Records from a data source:
»»

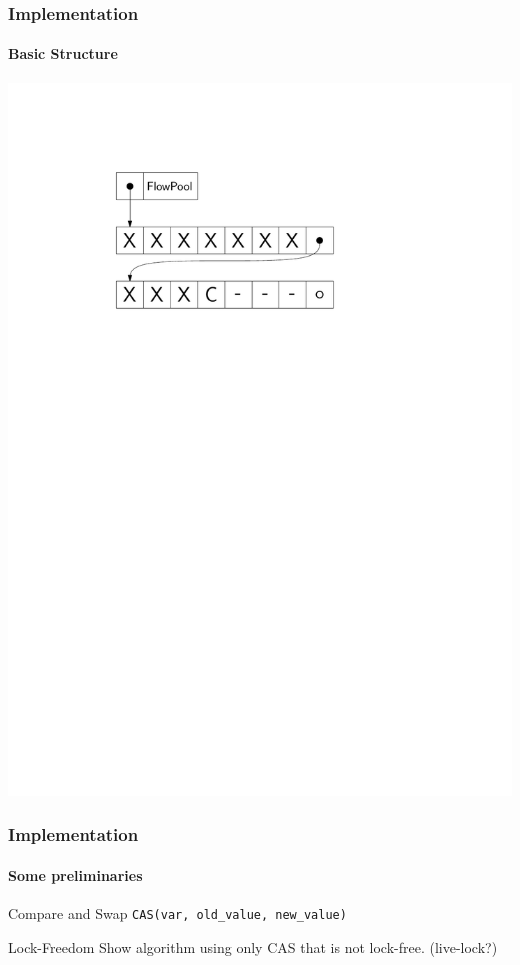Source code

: \documentclass{beamer}
\begin{document}
\begin{frame}
  \frametitle{Implementation}
  \framesubtitle{Basic Structure}

  \begin{center}
    \includegraphics{figs/SLFP}
  \end{center}

\end{frame}

\begin{frame}
  \frametitle{Implementation}
  \framesubtitle{Some preliminaries}

  \begin{block}{Compare and Swap}
    \texttt{CAS(var, old\_value, new\_value)}
  \end{block}

  \begin{block}{Lock-Freedom}
    Show algorithm using only CAS that is not lock-free. (live-lock?)
  \end{block}

\end{frame}
\end{document}
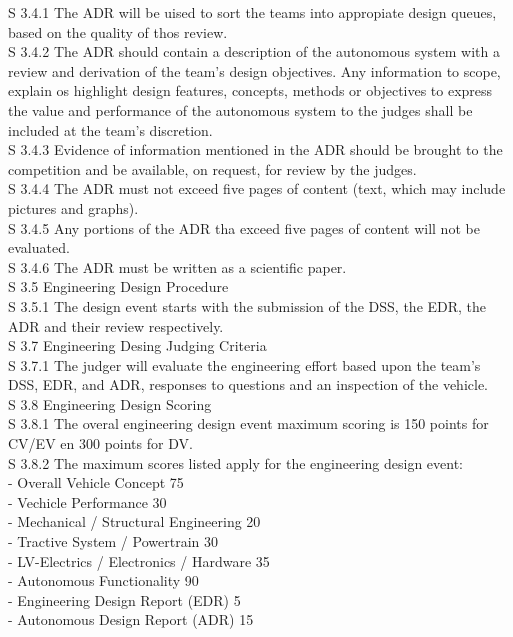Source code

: \documentclass{article}
\begin{document}
S 3.4.1 The ADR will be uised to sort the teams into appropiate design queues, based on the quality of thos review.\\

S 3.4.2 The ADR should contain a description of the autonomous system with a review and derivation of the team's design objectives. Any information to scope, explain os highlight design features, concepts, methods or objectives to express the value and performance of the autonomous system to the judges shall be included at the team's discretion.\\

S 3.4.3 Evidence of information mentioned in the ADR should be brought to the competition and be available, on request, for review by the judges.\\

S 3.4.4 The ADR must not exceed five pages of content (text, which may include pictures and graphs).\\

S 3.4.5 Any portions of the ADR tha exceed five pages of content will not be evaluated.\\

S 3.4.6 The ADR must be written as a scientific paper.\\

S 3.5 Engineering Design Procedure\\

S 3.5.1 The design event starts with the submission of the DSS, the EDR, the ADR and their review respectively.\\

S 3.7 Engineering Desing Judging Criteria\\

S 3.7.1 The judger will evaluate the engineering effort based upon the team's DSS, EDR, and ADR, responses to questions and an inspection of the vehicle.\\

S 3.8 Engineering Design Scoring\\

S 3.8.1 The overal engineering design event maximum scoring is 150 points for CV/EV en 300 points for DV.\\

S 3.8.2 The maximum scores listed apply for the engineering design event:\\
	- Overall Vehicle Concept				75\\
	- Vechicle Performance					30\\
	- Mechanical / Structural Engineering	20\\
	- Tractive System / Powertrain			30\\
	- LV-Electrics / Electronics / Hardware	35\\
	- Autonomous Functionality				90\\
	- Engineering Design Report (EDR)		5\\
	- Autonomous Design Report (ADR)		15\\
\end{document}
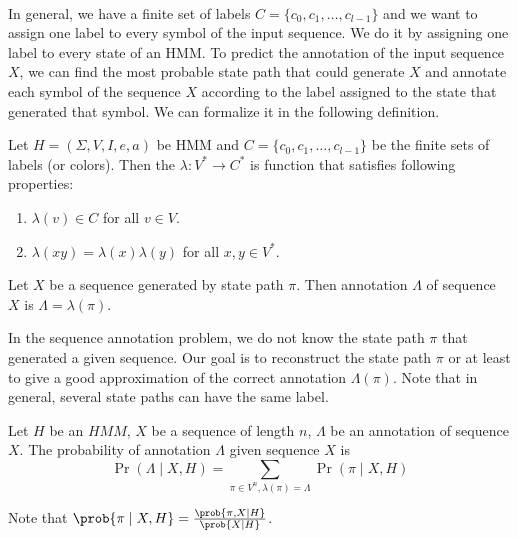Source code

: \paragraph{} In general,
we have a finite set of labels $C=\{c_0,c_1,\dots,c_{l-1}\}$ and we want to
assign one label to every symbol of the input sequence. We do it by assigning
one label to every state of an HMM.
To predict the annotation of the input sequence $X$, we can  find the
most probable state path that could generate $X$ and  annotate each symbol of
the sequence $X$ according to the label assigned to the state that generated that
symbol. We can formalize it in the following definition.

\begin{definition}\label{DEFINITION:ANNOTATION}
Let $H=(\Sigma,V,I,e,a)$ be HMM and $C=\{c_0,c_1,\dots,c_{l-1}\}$ be the finite
sets of labels (or colors). Then the  
$\lambda: V^*\to C^*$ is function that satisfies following properties:
\begin{enumerate}[itemsep=-1mm]
\item $\lambda(v)\in C$ for all $v\in V$.
\item $\lambda(xy) = \lambda(x)\lambda(y)$ for all $x,y\in V^*$.
\end{enumerate}

Let $X$ be a sequence generated by state path $\pi$. Then annotation
$\Lambda$ of sequence $X$ is $\Lambda = \lambda(\pi)$.
\end{definition}

In the sequence annotation problem, we do not know the state path $\pi$ that
generated a given sequence. Our goal is to reconstruct the state path $\pi$ or
at least to give a good approximation of the correct annotation $\Lambda(\pi)$.
Note that in general, several state paths can have the same label.

\begin{definition}
Let $H$ be an $HMM$, $X$ be a sequence of length $n$, $\Lambda$ be an annotation of sequence
$X$. The probability of annotation $\Lambda$ given sequence $X$ is 
\begin{equation}
\Pr\left(\Lambda\mid X,H\right)=\sum_{\pi \in V^n,\lambda(\pi) =
\Lambda}\Pr\left(\pi\mid X,H \right)\label{DEF:ANNOTATION:PROBABILITY}
\end{equation}
\end{definition}

Note that $\prob{\pi\mid X,H}=\frac{\prob{\pi,X\mid H}}{\prob{X\mid
H}}$.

««

▶ _EXERCISE DIRECTIONS_
As listed above, the lines from the line with "To predict the" to the line with "at least to" are to be echoed exactly, with both ends included and nothing added.

▶ _FINISHED TASK_
To predict the annotation of the input sequence $X$, we can  find the
most probable state path that could generate $X$ and  annotate each symbol of
the sequence $X$ according to the label assigned to the state that generated that
symbol. We can formalize it in the following definition.

\begin{definition}\label{DEFINITION:ANNOTATION}
Let $H=(\Sigma,V,I,e,a)$ be HMM and $C=\{c_0,c_1,\dots,c_{l-1}\}$ be the finite
sets of labels (or colors). Then the  
$\lambda: V^*\to C^*$ is function that satisfies following properties:
\begin{enumerate}[itemsep=-1mm]
\item $\lambda(v)\in C$ for all $v\in V$.
\item $\lambda(xy) = \lambda(x)\lambda(y)$ for all $x,y\in V^*$.
\end{enumerate}

Let $X$ be a sequence generated by state path $\pi$. Then annotation
$\Lambda$ of sequence $X$ is $\Lambda = \lambda(\pi)$.
\end{definition}

In the sequence annotation problem, we do not know the state path $\pi$ that
generated a given sequence. Our goal is to reconstruct the state path $\pi$ or
at least to give a good approximation of the correct annotation $\Lambda(\pi)$.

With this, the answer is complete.